A group of authors have alleged that Mark Zuckerberg approved the use of “pirated” versions of copyrighted books to train the company’s artificial intelligence models. US court filings.
Internal referencing. Meta Communications, the filing claims that the social network company’s chief executive supported the use of the LibGen dataset, a vast online archive of books, despite warnings from within the company’s AI executive team that the dataset was “We know it’s being pirated”.
According to the filing, using a database containing pirated content could undermine the owners of Facebook and Instagram’s negotiations with regulators, the internal message said. “Media coverage suggesting that we have used a dataset we know to be pirated, such as LibGen, could undermine our negotiating position with regulators.”
American author Ta-Nehisi Coates, comedian Sarah Silverman and other writers are suing Meta for copyright infringement, making the allegations in a filing made public on Wednesday in a California federal court.
The authors Sued Meta in 2023Arguing that the social media company misused his books to train llamas, its chatbots are a major model of powerful language.

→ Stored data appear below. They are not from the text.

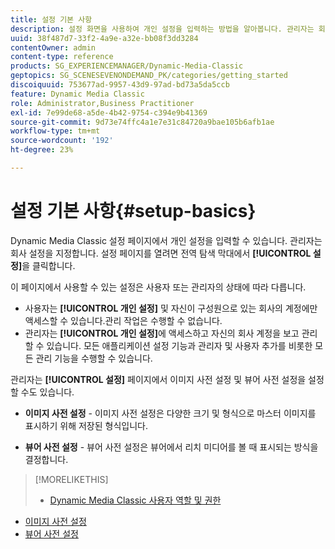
 ```yaml
---
title: 설정 기본 사항
description: 설정 화면을 사용하여 개인 설정을 입력하는 방법을 알아봅니다. 관리자는 회사 설정을 지정합니다.
uuid: 38f487d7-33f2-4a9e-a32e-bb08f3dd3284
contentOwner: admin
content-type: reference
products: SG_EXPERIENCEMANAGER/Dynamic-Media-Classic
geptopics: SG_SCENESEVENONDEMAND_PK/categories/getting_started
discoiquuid: 753677ad-9957-43d9-97ad-bd73a5da5ccb
feature: Dynamic Media Classic
role: Administrator,Business Practitioner
exl-id: 7e99de68-a5de-4b42-9754-c394e9b41369
source-git-commit: 9d73e74ffc4a1e7e31c84720a9bae105b6afb1ae
workflow-type: tm+mt
source-wordcount: '192'
ht-degree: 23%

---
```


# 설정 기본 사항{#setup-basics}

Dynamic Media Classic 설정 페이지에서 개인 설정을 입력할 수 있습니다. 관리자는 회사 설정을 지정합니다. 설정 페이지를 열려면 전역 탐색 막대에서 **[!UICONTROL 설정]**&#x200B;을 클릭합니다.

이 페이지에서 사용할 수 있는 설정은 사용자 또는 관리자의 상태에 따라 다릅니다.

* 사용자는 **[!UICONTROL 개인 설정]** 및 자신이 구성원으로 있는 회사의 계정에만 액세스할 수 있습니다.관리 작업은 수행할 수 없습니다.
* 관리자는 **[!UICONTROL 개인 설정]**&#x200B;에 액세스하고 자신의 회사 계정을 보고 관리할 수 있습니다. 모든 애플리케이션 설정 기능과 관리자 및 사용자 추가를 비롯한 모든 관리 기능을 수행할 수 있습니다.

관리자는 **[!UICONTROL 설정]** 페이지에서 이미지 사전 설정 및 뷰어 사전 설정을 설정할 수도 있습니다.

* **이미지 사전 설정**  - 이미지 사전 설정은 다양한 크기 및 형식으로 마스터 이미지를 표시하기 위해 저장된 형식입니다.

* **뷰어 사전 설정**  - 뷰어 사전 설정은 뷰어에서 리치 미디어를 볼 때 표시되는 방식을 결정합니다.

>[!MORELIKETHIS]
>
>* [Dynamic Media Classic 사용자 역할 및 권한](administration-setup.md#user_administration)
* [이미지 사전 설정](application-setup.md#image_presets)
* [뷰어 사전 설정](application-setup.md#viewer_presets)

The Library Genesis, or LibGen, dataset is a “shadow library” that originated in Russia and claims to contain millions of novels, nonfiction books, and science magazine articles. Last year, a federal court in New York ordered the anonymous operators of LibGen. Pay a group of publishers $30 million. in damages (£24m) for copyright infringement.
The use of copyrighted material in training AI models has become a A legal battleground In the development of creative AI tools such as the ChatGPT chatbot, creative professionals and publishers have been warned against using their work without permission. jeopardizing their livelihood and business models.
The filing cites a memo, which refers to Mark Zuckerberg’s initials, noting that “after moving to MZ,” Meta’s AI team was “approved to use LibGen is given”.
Citing internal communications, the filing also states that Metaengineers discussed accessing and reviewing LibGen data but hesitated to begin the process because of “torrenting,” the peer-to-peer sharing of files. The term peer sharing, from “a”. [Meta-owned] A corporate laptop doesn’t look right”.
A US district judge, Vince Chhabria, last year rejected claims that text generated by Meta’s AI models infringed authors’ copyrights and that Meta had illegally copied their books. Copyright Management Information (CMI), which contains information about the work, including the title, has been stripped. Name of author and copyright owner. However, the plaintiffs were allowed to amend their claims.
The authors argued this week that the evidence bolstered their infringement claims and justified reopening their CMI case and adding a new computer fraud charge.
Chhabria said during a hearing on Thursday that he would allow the authors to file an amended complaint but expressed doubts about the fraud and the merits of CMI’s claims.
Meta has been contacted for comment.
Reuters contributed to this article.